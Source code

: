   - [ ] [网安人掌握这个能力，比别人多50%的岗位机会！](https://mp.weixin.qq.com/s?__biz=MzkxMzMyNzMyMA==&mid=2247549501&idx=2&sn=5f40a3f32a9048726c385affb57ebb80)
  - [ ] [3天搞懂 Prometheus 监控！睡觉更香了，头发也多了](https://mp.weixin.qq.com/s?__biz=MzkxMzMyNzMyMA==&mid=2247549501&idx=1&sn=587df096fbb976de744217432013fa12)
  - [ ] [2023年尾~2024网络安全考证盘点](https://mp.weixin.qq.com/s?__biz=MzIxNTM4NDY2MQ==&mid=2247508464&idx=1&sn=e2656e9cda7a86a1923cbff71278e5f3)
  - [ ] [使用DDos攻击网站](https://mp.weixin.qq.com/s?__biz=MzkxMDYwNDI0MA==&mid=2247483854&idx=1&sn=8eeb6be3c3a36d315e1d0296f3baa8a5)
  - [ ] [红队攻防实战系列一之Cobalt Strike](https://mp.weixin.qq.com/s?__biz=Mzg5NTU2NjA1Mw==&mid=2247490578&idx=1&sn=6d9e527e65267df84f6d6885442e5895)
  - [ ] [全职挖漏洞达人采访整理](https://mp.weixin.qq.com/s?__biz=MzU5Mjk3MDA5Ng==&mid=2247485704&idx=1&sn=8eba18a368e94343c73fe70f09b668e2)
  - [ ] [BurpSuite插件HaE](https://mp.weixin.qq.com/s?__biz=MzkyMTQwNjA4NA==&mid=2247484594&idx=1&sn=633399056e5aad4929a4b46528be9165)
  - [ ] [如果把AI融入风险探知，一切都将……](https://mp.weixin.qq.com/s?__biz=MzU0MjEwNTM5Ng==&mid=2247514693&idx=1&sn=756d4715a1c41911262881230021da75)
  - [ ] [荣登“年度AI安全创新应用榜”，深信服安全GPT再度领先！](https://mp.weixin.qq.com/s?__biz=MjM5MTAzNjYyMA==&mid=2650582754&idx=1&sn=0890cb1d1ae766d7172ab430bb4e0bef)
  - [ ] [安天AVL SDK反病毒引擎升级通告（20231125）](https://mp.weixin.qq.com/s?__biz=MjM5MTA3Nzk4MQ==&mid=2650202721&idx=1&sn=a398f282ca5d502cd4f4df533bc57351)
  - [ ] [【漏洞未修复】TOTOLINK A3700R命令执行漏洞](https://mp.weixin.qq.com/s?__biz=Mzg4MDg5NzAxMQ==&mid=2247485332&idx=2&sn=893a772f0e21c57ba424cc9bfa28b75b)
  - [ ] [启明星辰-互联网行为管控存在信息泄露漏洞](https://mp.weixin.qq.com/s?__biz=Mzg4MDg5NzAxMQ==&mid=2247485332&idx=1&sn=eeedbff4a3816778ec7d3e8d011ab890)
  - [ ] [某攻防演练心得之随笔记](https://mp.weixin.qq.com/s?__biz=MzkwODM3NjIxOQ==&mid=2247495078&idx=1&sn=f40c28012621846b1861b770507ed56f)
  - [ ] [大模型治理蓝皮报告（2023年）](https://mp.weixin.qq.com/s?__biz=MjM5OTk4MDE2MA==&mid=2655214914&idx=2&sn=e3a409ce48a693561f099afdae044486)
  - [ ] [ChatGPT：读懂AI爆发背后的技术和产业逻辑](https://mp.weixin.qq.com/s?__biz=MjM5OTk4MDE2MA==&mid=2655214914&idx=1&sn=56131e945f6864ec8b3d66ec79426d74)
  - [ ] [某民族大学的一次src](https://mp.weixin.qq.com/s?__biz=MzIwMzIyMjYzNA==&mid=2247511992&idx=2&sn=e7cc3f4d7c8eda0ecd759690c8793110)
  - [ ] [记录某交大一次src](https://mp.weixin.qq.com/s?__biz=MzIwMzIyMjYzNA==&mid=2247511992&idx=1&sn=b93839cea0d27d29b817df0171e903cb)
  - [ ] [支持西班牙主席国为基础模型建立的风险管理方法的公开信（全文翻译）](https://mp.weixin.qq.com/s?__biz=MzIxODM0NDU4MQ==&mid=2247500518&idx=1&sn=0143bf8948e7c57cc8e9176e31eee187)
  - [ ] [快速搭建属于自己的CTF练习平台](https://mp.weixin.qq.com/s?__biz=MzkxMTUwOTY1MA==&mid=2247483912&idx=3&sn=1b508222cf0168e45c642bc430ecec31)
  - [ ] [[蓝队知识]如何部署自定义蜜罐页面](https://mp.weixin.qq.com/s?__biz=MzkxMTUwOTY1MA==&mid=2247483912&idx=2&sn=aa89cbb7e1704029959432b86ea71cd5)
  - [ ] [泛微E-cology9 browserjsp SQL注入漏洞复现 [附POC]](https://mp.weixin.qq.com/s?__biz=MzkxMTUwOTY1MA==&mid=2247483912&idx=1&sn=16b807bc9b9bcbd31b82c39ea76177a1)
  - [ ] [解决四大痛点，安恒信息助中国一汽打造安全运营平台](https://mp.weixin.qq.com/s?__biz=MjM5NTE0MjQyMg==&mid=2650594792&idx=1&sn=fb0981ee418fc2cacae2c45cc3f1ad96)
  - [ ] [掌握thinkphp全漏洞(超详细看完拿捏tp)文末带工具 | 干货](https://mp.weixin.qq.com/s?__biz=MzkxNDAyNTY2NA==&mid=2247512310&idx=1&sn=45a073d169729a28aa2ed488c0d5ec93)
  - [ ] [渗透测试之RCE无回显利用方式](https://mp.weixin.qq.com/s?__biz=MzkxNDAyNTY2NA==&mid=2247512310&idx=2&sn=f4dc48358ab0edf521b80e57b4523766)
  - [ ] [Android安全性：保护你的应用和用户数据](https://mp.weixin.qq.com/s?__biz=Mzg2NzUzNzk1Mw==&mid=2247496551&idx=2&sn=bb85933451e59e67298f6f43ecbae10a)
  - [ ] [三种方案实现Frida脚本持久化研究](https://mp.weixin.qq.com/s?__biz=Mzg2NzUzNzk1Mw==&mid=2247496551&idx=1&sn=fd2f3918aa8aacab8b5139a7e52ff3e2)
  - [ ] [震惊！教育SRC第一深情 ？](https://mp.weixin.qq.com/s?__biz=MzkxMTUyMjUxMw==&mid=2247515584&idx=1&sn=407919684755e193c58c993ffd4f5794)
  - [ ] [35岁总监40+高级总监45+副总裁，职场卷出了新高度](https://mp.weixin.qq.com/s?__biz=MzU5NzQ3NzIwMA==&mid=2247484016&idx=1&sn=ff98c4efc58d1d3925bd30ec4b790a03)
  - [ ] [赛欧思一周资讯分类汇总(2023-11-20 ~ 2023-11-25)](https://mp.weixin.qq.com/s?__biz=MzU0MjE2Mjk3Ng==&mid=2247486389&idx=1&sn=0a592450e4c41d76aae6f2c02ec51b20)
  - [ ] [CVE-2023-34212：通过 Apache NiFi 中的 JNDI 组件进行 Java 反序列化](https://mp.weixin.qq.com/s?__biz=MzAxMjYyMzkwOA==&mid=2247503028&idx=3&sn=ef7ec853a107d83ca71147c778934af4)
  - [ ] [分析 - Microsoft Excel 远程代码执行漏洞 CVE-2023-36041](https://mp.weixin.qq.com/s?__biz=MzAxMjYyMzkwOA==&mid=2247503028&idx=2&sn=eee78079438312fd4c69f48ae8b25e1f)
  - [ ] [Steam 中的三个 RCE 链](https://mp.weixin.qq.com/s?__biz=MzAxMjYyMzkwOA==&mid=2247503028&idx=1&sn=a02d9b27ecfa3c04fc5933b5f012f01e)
- - - -
Assignment: What lines in the material above include "MzkxMzMyNzMyMA"? Copy every one of them.

Exercise output:
:   - [ ] [网安人掌握这个能力，比别人多50%的岗位机会！](https://mp.weixin.qq.com/s?__biz=MzkxMzMyNzMyMA==&mid=2247549501&idx=2&sn=5f40a3f32a9048726c385affb57ebb80)
  - [ ] [3天搞懂 Prometheus 监控！睡觉更香了，头发也多了](https://mp.weixin.qq.com/s?__biz=MzkxMzMyNzMyMA==&mid=2247549501&idx=1&sn=587df096fbb976de744217432013fa12)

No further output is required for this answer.